Explore the mystical and magical with Gill. Scary or relaxing...find out

Friday, October 28, 2011

Who knows? Wood you know?

So I took this picture but can't figure out what tarot card this could be.
Comments please...

I'm stumped!

Update 9th August 2012
I figured it out at last. This is the Fool of my new tarot pack. "Tree Tarot".


Tuesday, October 18, 2011

Courting - no problem!

I attended a Tarot conference a few days ago. Whilst I enjoyed the day as a former tutor and lecturer I was not impressed by the lack of workshop skills such as health and safety before with evaluation afterwards - there was none - so my advice to workshop leaders is please attend a short 'preparing to teach in lifelong learning' course.

One workshop covered the Court Cards.
There were questions as to what these characters are like. Yes they can all shine when they are behaving at their best...but in readings people come because they have problems. It does depend on the general feeling of the read but many Court cards appearing in a reading will be acting out their worst attributes.
For example: when the question "What does the Knight of Cups have?" With lack of anyone else responding, I piped up: "A girl in every port".
Oh dear - not received well. Never mind, I had a laugh.

When these cards turn up, or any for that matter, it is because the person you are reading for is out of balance in some way. The cards show what and where these imbalances lay.

Occasionally I have read for people who have no apparent problems - all the nice cards (mainly 6s) then appear. Lucky people - there is little to say!

Kings, Knights and Queens are linked to astrological signs. People felt that this link with their sun sign meant that the card acts like them. Oh dear - there is a lot more about astrology than just the sun sign (or even your ascendant). It does not work like that. I found out very early on doing readings to ignore any astrological reference.

It uncomfortably mixes the transitory nature of the read with the natal chart.
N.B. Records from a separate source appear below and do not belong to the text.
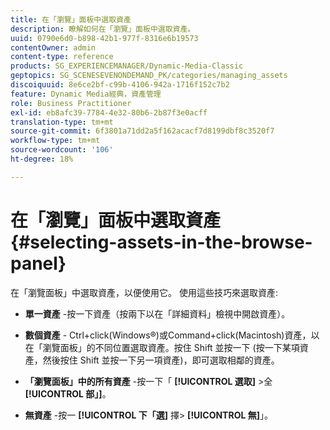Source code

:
 ```yaml
---
title: 在「瀏覽」面板中選取資產
description: 瞭解如何在「瀏覽」面板中選取資產。
uuid: 0790e6d0-b898-42b1-977f-8316e6b19573
contentOwner: admin
content-type: reference
products: SG_EXPERIENCEMANAGER/Dynamic-Media-Classic
geptopics: SG_SCENESEVENONDEMAND_PK/categories/managing_assets
discoiquuid: 8e6ce2bf-c99b-4106-942a-1716f152c7b2
feature: Dynamic Media經典，資產管理
role: Business Practitioner
exl-id: eb8afc39-7784-4e32-80b6-2b87f3e0acff
translation-type: tm+mt
source-git-commit: 6f3801a71dd2a5f162acacf7d8199dbf8c3520f7
workflow-type: tm+mt
source-wordcount: '106'
ht-degree: 18%

---
```


# 在「瀏覽」面板中選取資產{#selecting-assets-in-the-browse-panel}

在「瀏覽面板」中選取資產，以便使用它。 使用這些技巧來選取資產:

* **單一資產** -按一下資產（按兩下以在「詳細資料」檢視中開啟資產）。

* **數個資產** - Ctrl+click(Windows®)或Command+click(Macintosh)資產，以在「瀏覽面板」的不同位置選取資產。按住 Shift 並按一下 (按一下某項資產，然後按住 Shift 並按一下另一項資產)，即可選取相鄰的資產。

* **「瀏覽面板」中的所有資產** -按一下「 **[!UICONTROL 選取]** >全 **[!UICONTROL 部」]**。

* **無資產** -按一 **[!UICONTROL 下「選]** 擇> **[!UICONTROL 無]**」。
Horary and not natal astrology I have found is more akin to tarot.
Court cards are not a fixed lifelong character. In a read. whomever the card refers to, is that person 'acting in the manner of' in reference to the person being read. This is not all the time but only applies for the brief moment of the read and period in question. The card may not affect other people that way (E.G you can be nice at work, terrible at home).
The second session aligned the pip cards to astrology. This was interesting although I had come across it before. Unfortunatley, there was no question time at the end.
Showing my ignorance, if anyone can answer my questions I would much appreciate it:
1. Why are Aces excluded? Presumably because there are 36 divisions of the astrological wheel .
2. With the assignment of pip cards to the faces/decans (each 10 degrees) of your sun sign has anything been aligned with the terms?

Terms are irregularly spaced divisions of the astrological wheel.
3. A few people owned up to having cards like the 10 swords (not nice) as their card. (I'm happy to say that my 2 were the 9 cups and 10 coins). Is there any evidence that ones personal pip card or two works? I haven't noticed anything.
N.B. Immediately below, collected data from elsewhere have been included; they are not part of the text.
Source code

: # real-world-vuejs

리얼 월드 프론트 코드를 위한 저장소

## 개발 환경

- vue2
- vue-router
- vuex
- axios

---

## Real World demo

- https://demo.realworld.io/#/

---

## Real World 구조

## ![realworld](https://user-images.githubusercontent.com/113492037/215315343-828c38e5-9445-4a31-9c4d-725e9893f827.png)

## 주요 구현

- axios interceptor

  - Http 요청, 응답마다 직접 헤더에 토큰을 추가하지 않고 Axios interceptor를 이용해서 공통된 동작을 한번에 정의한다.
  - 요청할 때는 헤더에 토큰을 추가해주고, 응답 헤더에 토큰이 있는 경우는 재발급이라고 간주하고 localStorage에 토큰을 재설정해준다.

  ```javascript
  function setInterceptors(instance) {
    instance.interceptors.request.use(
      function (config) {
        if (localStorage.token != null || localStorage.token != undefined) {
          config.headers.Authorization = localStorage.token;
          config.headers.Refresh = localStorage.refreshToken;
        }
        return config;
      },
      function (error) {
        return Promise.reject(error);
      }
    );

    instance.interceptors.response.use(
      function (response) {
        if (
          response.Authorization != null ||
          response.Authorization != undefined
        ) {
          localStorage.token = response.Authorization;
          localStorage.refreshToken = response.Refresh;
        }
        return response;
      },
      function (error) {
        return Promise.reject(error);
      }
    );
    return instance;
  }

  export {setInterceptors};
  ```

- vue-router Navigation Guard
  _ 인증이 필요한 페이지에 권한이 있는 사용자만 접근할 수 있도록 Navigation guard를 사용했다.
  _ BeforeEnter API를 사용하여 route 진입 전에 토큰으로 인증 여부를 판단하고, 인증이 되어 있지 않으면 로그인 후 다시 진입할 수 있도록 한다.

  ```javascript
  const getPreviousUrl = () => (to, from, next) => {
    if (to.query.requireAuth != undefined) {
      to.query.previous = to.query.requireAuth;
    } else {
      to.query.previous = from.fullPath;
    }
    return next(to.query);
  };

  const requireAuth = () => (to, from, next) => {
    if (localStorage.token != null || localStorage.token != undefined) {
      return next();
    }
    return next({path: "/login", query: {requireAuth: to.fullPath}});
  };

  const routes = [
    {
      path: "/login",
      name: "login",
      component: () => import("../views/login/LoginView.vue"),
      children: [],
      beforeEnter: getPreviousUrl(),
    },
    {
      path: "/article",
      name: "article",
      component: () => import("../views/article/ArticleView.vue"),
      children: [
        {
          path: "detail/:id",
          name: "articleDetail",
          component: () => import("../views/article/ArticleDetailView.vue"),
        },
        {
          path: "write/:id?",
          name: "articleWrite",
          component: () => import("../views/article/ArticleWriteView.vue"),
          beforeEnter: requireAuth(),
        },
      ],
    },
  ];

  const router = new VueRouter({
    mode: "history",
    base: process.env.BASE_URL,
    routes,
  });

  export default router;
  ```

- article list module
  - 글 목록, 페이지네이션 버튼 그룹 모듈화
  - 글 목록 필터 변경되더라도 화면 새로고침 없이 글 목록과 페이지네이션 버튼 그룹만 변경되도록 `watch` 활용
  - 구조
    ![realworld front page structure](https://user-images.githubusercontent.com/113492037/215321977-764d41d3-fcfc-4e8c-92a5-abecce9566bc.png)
I can only conclude that this was an exercise where 2 systems (very valid in their own right) were forced together. See my post 25th March 2007.

Sunday, October 02, 2011

Massage message

On 28/09/2008 I published a post 'Clairsentience sentence'.
I can add more to it now:

I can't even have a massage without picking up something about the therapist which I relayed to her afterwards.

Fortunately it wasn't bad news and I did feel great afterwards.